Data listing.

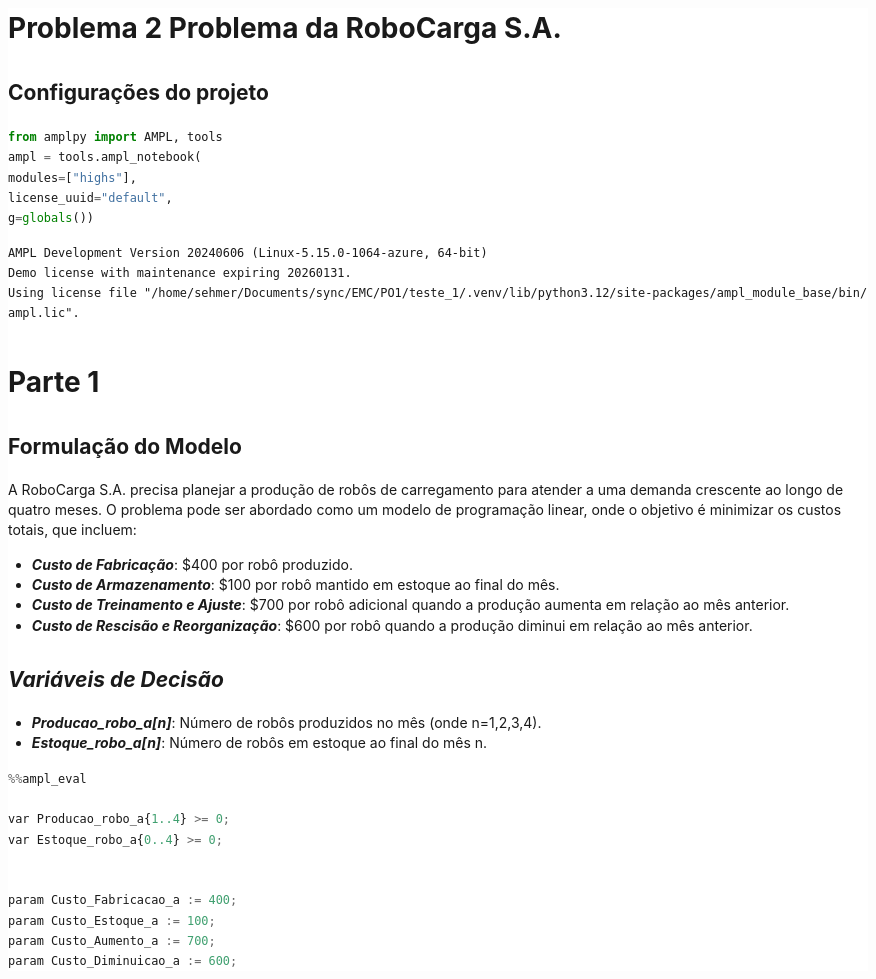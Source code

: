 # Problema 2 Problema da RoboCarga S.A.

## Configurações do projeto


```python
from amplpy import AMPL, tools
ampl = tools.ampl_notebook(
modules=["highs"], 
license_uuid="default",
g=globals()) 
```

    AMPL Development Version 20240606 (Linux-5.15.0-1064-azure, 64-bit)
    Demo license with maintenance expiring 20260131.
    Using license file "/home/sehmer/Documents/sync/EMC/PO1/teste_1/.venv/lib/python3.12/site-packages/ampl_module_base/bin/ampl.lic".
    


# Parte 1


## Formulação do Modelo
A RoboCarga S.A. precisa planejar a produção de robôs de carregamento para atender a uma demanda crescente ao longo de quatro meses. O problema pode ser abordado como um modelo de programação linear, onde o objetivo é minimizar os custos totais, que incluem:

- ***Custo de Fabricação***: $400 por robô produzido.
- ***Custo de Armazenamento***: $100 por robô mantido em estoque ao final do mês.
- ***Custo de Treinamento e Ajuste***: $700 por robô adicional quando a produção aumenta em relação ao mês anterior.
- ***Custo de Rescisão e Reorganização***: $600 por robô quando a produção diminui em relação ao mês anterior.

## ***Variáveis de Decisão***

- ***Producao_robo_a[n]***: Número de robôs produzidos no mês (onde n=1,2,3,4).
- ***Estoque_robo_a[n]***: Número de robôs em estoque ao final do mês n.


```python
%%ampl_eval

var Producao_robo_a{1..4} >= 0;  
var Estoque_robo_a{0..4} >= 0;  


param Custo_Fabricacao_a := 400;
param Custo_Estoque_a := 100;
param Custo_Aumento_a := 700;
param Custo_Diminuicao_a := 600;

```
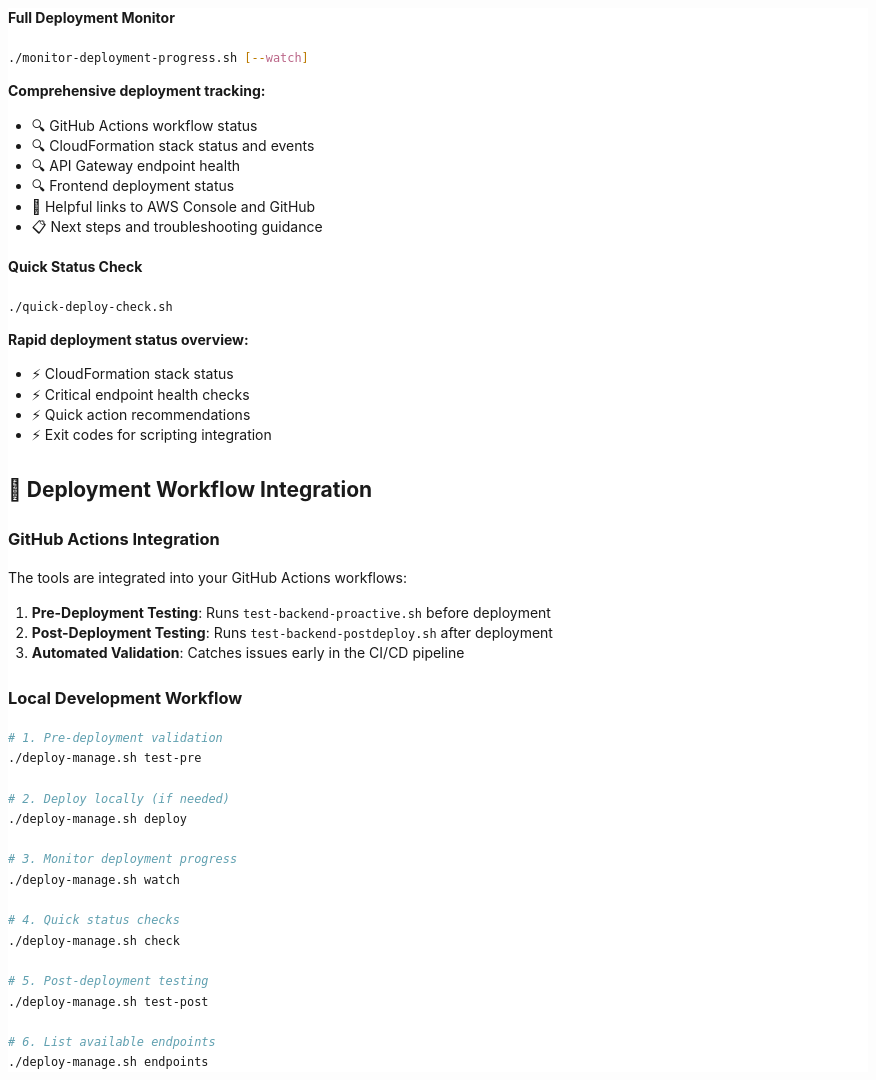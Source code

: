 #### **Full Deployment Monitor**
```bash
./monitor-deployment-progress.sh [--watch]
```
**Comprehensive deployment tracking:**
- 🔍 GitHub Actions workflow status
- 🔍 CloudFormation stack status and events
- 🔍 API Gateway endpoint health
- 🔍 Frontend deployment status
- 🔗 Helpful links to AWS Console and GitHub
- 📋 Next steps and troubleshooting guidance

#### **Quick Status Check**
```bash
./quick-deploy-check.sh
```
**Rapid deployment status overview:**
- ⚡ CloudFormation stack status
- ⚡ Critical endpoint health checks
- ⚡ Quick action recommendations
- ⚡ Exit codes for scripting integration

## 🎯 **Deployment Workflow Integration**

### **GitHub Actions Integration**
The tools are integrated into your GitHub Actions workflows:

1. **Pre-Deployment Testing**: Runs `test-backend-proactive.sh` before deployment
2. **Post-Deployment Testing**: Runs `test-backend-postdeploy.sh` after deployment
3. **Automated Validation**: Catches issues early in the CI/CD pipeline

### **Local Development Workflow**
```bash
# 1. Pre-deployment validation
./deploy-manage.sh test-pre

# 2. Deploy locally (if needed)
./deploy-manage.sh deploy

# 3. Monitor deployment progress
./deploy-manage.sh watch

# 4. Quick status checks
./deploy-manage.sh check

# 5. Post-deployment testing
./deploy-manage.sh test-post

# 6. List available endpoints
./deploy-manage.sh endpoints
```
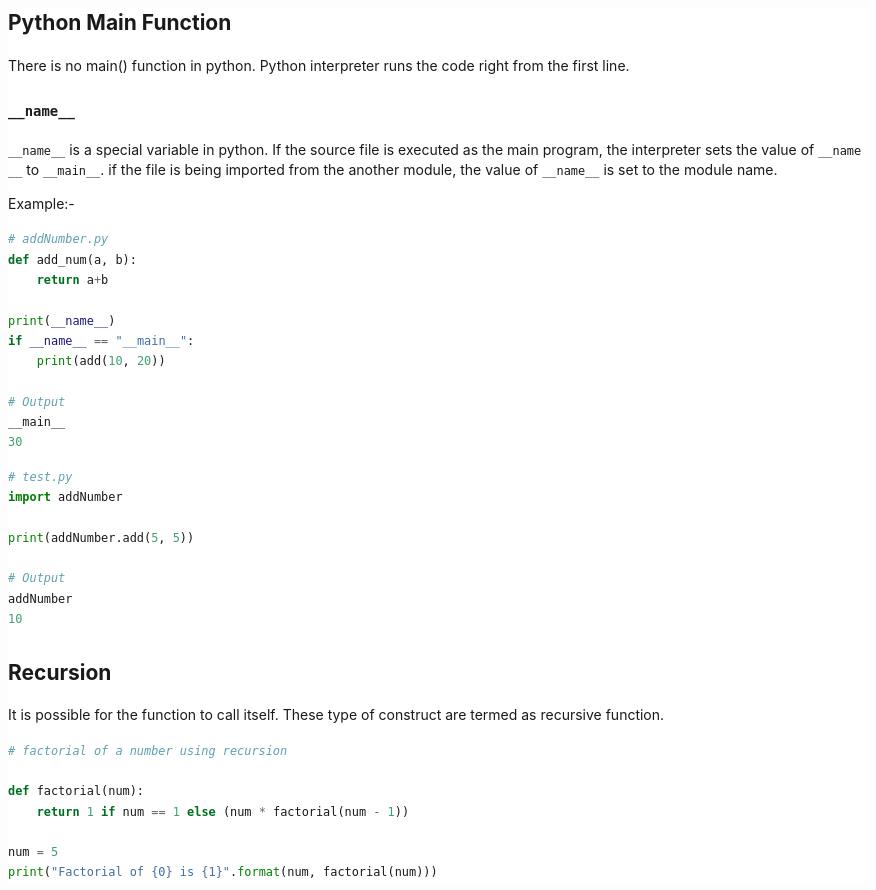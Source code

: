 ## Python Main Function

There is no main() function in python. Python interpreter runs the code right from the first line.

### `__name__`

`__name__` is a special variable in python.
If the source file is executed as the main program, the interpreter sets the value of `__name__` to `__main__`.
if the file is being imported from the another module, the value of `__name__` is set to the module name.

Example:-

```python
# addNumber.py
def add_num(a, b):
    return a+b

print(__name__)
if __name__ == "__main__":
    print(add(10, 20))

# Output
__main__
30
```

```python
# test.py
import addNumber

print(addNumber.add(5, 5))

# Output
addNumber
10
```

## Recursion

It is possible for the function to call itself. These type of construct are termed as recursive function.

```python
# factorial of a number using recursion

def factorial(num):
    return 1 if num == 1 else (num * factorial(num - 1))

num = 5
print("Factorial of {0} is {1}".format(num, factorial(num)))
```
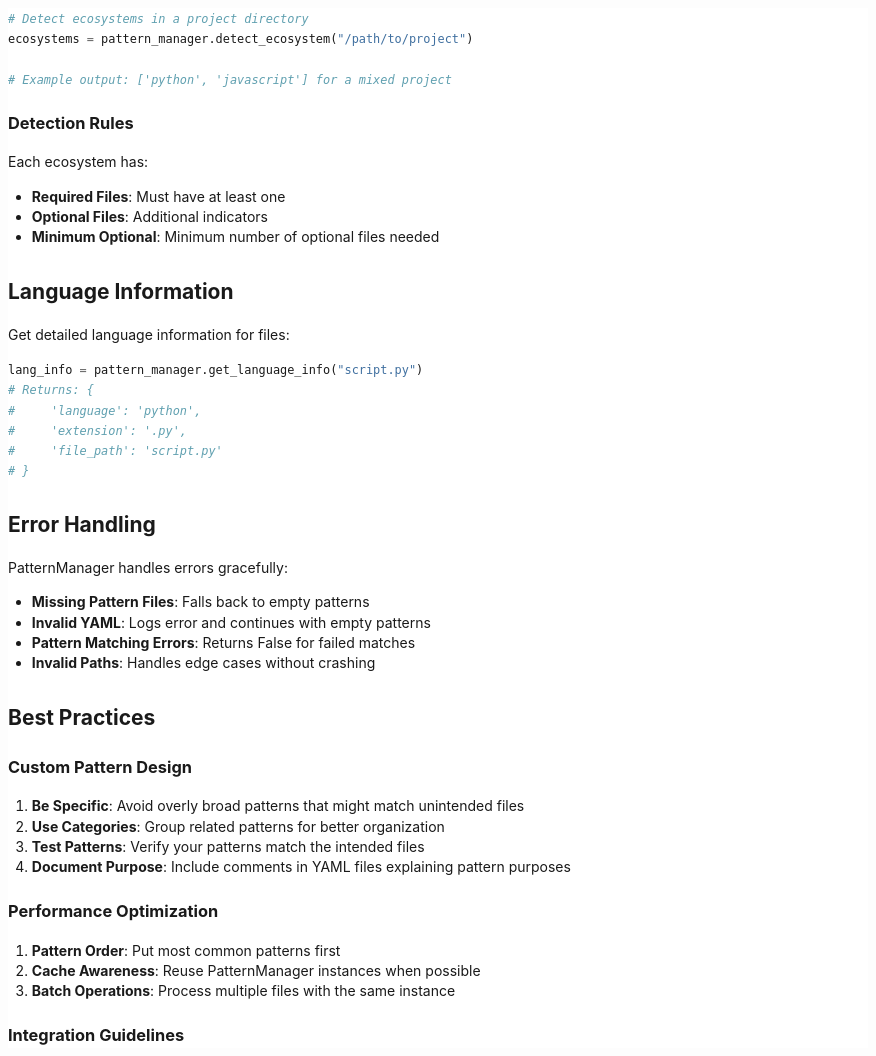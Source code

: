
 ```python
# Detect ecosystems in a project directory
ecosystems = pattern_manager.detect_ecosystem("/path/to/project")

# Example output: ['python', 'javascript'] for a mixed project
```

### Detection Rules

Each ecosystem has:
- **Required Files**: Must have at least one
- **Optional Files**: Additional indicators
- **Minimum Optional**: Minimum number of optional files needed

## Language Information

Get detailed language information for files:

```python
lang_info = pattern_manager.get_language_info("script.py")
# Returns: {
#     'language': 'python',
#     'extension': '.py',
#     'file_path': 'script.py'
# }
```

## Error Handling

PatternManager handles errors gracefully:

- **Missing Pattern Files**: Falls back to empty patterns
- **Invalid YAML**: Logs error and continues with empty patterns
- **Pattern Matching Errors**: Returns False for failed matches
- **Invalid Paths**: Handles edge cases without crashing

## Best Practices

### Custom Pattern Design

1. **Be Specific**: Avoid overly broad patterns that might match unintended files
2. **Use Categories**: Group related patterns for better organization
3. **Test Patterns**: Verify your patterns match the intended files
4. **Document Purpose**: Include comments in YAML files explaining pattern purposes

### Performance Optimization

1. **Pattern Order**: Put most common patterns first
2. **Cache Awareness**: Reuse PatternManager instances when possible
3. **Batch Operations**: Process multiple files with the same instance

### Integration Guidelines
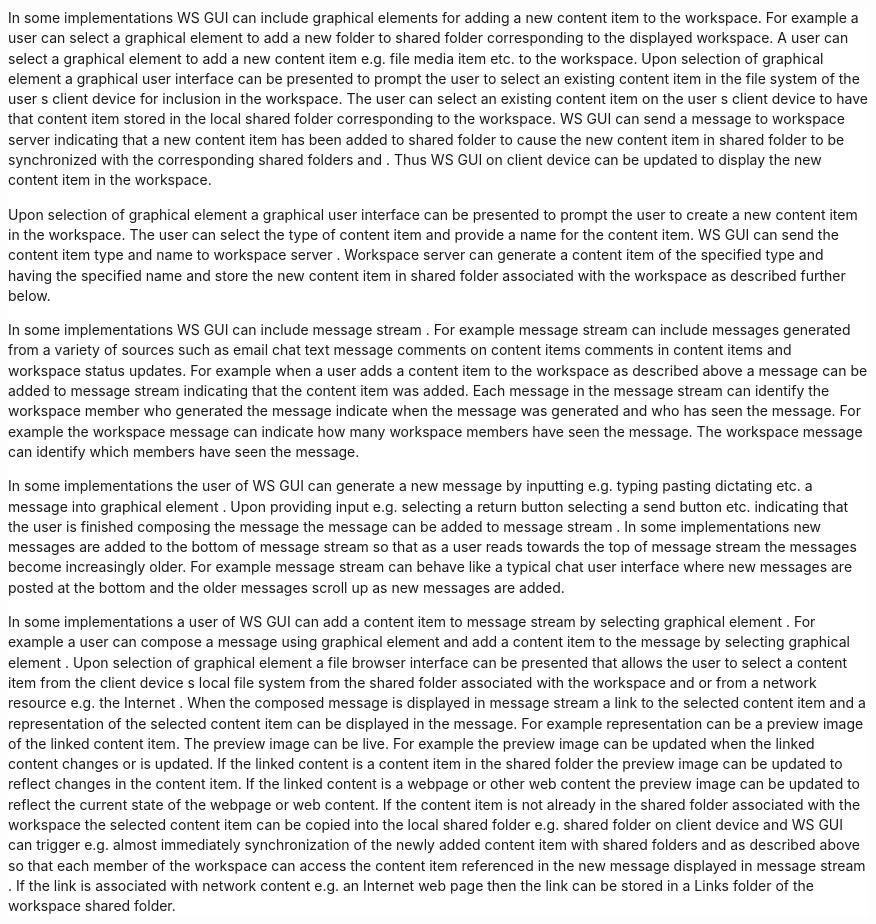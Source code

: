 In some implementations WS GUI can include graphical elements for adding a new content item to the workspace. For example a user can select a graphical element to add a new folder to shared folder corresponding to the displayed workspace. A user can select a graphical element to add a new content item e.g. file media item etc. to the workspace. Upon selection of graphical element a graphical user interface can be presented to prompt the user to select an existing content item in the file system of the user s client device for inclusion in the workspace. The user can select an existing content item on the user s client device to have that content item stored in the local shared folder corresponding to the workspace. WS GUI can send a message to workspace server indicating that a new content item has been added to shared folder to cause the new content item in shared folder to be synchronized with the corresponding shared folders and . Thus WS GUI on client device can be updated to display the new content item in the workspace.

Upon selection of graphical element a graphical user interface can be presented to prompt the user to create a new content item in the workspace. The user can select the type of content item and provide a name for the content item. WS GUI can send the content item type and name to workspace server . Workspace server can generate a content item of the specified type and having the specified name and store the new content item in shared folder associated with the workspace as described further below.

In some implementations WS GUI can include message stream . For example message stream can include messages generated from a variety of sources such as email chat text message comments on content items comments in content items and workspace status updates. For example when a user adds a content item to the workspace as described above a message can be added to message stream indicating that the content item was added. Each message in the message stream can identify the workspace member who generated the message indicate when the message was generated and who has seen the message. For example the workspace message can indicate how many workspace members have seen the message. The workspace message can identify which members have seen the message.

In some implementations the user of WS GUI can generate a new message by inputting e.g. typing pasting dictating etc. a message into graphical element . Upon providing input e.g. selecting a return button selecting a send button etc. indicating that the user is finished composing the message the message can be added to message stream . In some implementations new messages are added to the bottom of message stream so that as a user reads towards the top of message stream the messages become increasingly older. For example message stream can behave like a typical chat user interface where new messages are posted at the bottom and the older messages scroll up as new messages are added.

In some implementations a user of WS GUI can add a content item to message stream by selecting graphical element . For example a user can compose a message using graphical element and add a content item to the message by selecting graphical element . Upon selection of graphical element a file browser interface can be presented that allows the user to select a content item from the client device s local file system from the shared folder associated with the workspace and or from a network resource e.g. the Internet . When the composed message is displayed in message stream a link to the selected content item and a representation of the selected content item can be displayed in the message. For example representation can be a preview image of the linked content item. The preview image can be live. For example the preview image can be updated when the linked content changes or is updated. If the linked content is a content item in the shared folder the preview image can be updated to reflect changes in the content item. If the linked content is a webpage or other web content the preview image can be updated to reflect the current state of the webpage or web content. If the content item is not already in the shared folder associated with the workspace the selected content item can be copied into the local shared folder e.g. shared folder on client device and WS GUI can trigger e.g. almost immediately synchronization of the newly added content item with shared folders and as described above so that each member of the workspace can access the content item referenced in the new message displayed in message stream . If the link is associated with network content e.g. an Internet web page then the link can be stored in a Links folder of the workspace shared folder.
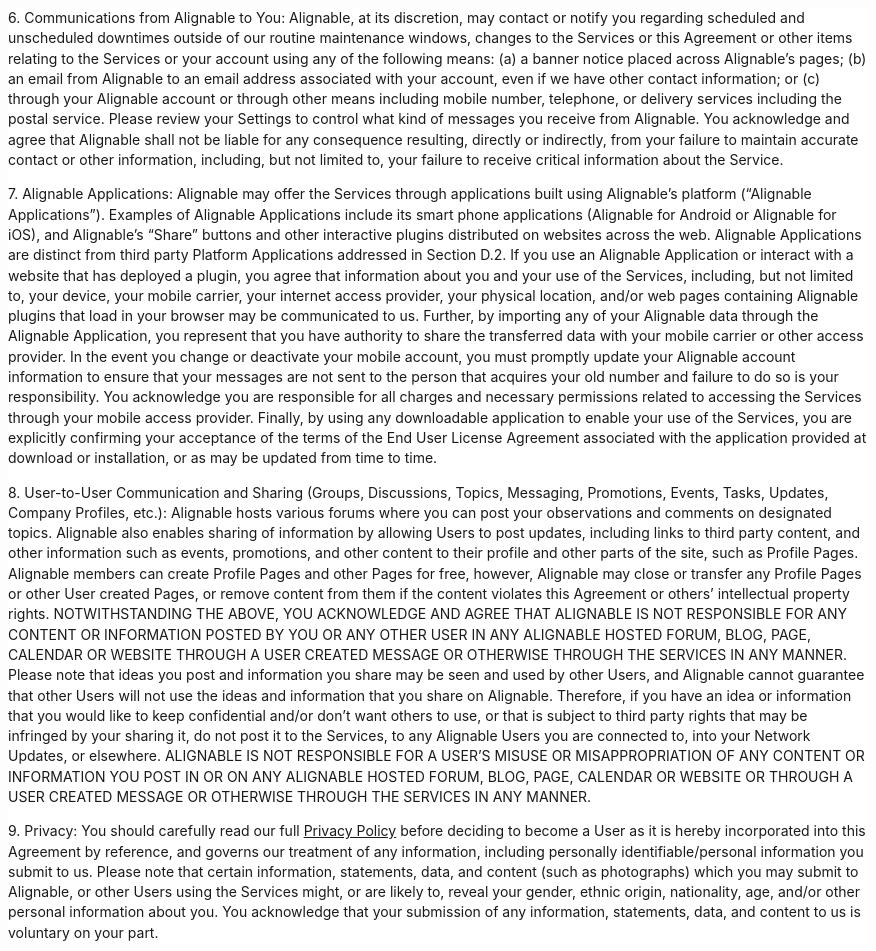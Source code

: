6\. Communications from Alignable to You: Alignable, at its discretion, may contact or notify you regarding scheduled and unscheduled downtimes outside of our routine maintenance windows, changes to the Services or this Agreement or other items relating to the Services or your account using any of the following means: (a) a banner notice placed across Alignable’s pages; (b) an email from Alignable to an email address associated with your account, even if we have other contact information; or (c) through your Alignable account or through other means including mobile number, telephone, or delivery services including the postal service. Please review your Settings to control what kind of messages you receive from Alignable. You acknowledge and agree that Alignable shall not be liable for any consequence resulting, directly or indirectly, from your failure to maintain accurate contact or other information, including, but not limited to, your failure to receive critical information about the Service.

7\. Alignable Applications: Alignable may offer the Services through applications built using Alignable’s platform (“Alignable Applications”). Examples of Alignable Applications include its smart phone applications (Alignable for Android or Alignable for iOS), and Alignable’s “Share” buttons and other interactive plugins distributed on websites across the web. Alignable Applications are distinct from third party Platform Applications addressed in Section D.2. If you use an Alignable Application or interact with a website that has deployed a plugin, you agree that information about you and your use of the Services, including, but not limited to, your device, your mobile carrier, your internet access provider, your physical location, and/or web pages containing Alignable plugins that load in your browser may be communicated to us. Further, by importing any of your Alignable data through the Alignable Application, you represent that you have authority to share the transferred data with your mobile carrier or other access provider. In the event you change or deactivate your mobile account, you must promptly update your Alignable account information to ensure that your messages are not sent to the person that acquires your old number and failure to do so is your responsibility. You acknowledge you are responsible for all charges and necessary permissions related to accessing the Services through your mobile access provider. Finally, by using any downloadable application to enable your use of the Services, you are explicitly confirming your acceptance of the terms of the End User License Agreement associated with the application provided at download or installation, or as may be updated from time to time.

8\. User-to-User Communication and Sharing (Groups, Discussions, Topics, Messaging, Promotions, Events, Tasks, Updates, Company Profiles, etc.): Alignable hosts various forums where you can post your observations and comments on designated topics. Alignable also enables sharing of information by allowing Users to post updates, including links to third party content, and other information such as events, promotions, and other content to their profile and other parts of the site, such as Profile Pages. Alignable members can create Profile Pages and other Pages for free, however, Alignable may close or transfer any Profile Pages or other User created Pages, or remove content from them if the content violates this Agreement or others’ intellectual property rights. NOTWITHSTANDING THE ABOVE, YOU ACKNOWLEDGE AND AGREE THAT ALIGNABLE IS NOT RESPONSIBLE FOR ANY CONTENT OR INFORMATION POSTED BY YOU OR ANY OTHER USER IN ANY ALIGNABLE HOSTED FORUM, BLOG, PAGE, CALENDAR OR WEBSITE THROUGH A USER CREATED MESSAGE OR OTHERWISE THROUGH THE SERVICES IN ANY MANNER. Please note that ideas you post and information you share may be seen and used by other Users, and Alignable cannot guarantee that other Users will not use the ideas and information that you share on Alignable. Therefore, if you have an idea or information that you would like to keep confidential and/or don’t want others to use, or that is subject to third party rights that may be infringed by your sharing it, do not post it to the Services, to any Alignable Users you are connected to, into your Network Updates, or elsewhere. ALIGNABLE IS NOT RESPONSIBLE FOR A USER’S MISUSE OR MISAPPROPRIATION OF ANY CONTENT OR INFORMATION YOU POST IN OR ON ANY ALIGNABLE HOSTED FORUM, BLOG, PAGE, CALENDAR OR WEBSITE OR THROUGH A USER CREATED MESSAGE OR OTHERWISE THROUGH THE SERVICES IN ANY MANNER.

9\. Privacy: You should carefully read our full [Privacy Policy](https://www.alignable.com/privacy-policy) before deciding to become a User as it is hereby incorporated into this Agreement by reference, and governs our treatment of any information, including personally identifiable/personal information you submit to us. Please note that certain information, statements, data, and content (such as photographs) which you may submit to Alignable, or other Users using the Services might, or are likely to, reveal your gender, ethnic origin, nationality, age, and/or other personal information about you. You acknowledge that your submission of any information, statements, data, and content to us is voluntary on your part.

Exercise description. Pictures aside, write out verbatim every line from the first line of the material through the line holding "## Formulação do Modelo".

Written solution.
Source code

: # Problema 2 Problema da RoboCarga S.A.

## Configurações do projeto


```python
from amplpy import AMPL, tools
ampl = tools.ampl_notebook(
modules=["highs"], 
license_uuid="default",
g=globals()) 
```

    AMPL Development Version 20240606 (Linux-5.15.0-1064-azure, 64-bit)
    Demo license with maintenance expiring 20260131.
    Using license file "/home/sehmer/Documents/sync/EMC/PO1/teste_1/.venv/lib/python3.12/site-packages/ampl_module_base/bin/ampl.lic".
    


# Parte 1


## Formulação do Modelo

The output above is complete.